Provided data
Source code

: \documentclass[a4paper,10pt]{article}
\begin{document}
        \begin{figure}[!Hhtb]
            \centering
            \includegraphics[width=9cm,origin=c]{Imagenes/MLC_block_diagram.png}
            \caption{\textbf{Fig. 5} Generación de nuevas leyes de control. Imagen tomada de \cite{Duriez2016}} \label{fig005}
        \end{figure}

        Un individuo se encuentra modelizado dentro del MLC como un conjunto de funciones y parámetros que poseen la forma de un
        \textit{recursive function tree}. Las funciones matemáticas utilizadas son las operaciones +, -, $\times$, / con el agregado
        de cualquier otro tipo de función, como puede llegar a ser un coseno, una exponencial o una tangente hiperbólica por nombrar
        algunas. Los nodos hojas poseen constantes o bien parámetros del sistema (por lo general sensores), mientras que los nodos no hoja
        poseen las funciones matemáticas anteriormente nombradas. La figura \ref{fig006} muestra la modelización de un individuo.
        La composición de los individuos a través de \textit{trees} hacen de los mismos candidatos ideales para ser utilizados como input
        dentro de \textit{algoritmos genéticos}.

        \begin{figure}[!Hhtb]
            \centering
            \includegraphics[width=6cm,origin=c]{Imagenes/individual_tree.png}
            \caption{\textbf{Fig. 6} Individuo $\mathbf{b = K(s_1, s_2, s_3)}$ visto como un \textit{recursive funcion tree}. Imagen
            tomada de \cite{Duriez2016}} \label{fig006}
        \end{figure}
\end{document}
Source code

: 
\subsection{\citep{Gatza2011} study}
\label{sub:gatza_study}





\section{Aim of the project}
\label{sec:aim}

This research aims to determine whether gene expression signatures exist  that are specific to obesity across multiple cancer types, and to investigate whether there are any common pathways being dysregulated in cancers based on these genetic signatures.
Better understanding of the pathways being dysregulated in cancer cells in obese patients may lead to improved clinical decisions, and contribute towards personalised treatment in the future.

==

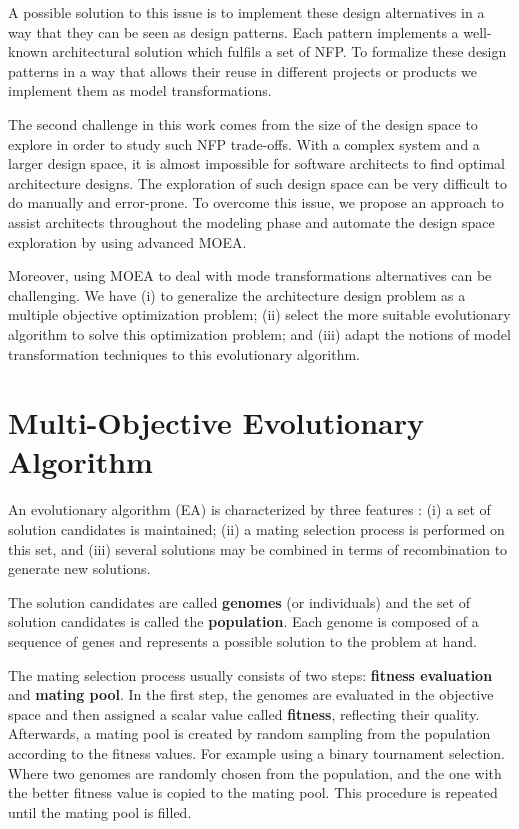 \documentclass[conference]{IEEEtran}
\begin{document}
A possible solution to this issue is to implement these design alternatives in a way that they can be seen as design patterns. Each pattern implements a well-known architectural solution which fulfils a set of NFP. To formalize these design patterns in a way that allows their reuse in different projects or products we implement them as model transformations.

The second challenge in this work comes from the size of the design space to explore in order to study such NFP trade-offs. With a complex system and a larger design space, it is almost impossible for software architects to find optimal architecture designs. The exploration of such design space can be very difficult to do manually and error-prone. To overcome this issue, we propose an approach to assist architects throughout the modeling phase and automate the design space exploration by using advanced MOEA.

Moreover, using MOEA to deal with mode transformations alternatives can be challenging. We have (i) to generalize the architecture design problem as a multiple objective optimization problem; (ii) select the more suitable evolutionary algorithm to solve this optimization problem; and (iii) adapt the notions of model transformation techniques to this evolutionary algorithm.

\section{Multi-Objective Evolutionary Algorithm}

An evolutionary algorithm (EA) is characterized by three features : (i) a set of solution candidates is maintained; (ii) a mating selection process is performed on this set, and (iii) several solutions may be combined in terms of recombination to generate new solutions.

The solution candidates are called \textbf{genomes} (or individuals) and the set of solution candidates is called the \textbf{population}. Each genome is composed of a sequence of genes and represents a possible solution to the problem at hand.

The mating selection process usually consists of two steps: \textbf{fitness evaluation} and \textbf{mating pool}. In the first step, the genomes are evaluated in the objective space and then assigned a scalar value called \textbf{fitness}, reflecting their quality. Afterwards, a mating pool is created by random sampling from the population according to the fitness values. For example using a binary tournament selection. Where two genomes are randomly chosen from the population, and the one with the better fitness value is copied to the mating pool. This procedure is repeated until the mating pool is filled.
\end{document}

Work required
A complete answer gives every line of the data that includes "label".

Answer space
            \caption{\textbf{Fig. 5} Generación de nuevas leyes de control. Imagen tomada de \cite{Duriez2016}} \label{fig005}
            tomada de \cite{Duriez2016}} \label{fig006}
\label{sub:gatza_study}
\label{sec:aim}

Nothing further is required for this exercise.